• [Task item] Your answer should be the exact lines of the records, starting with the one containing "bad\_doc & 0.000" and running to the end.

(Dataset entries)
···

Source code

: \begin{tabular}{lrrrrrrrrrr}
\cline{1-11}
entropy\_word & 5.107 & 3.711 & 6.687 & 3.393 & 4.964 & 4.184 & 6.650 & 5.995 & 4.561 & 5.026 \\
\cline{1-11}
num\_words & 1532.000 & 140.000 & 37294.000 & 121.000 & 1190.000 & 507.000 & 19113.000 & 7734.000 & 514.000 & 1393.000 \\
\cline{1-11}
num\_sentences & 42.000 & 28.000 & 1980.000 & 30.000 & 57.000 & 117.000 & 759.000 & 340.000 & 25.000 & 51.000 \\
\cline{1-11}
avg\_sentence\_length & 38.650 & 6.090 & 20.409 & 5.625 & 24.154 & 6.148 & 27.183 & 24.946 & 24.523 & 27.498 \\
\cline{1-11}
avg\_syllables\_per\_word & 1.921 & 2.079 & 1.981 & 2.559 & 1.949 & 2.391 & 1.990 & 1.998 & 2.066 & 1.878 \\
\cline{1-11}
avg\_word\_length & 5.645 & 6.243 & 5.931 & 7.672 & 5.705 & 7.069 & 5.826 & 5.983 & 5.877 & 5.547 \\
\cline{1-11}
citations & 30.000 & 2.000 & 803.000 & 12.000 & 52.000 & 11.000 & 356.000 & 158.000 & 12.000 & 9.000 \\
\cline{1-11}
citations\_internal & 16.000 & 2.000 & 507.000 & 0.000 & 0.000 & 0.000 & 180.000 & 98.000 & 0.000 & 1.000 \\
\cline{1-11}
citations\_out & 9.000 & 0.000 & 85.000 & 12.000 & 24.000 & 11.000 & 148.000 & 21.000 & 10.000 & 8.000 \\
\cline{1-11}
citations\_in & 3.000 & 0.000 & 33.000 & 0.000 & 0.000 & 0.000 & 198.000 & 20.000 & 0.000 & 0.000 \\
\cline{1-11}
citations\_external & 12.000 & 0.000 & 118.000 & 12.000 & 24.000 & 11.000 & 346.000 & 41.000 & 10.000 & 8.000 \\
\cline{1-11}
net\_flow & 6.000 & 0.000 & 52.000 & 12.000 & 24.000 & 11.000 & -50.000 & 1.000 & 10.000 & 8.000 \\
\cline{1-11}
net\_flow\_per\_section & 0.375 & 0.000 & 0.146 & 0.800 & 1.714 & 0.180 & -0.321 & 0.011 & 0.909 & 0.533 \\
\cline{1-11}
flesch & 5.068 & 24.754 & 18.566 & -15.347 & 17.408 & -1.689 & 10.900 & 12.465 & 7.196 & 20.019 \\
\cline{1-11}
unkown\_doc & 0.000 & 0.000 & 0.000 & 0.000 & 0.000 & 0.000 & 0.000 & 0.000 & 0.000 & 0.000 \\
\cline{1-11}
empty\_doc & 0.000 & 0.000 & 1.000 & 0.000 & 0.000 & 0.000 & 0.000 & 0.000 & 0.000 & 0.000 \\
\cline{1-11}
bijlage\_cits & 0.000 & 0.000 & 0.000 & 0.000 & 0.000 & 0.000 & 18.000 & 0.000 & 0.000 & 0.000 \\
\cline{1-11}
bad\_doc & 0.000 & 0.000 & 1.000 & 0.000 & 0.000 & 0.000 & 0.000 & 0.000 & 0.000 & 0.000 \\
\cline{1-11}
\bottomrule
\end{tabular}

···

• [Task response]
bad\_doc & 0.000 & 0.000 & 1.000 & 0.000 & 0.000 & 0.000 & 0.000 & 0.000 & 0.000 & 0.000 \\
\cline{1-11}
\bottomrule
\end{tabular}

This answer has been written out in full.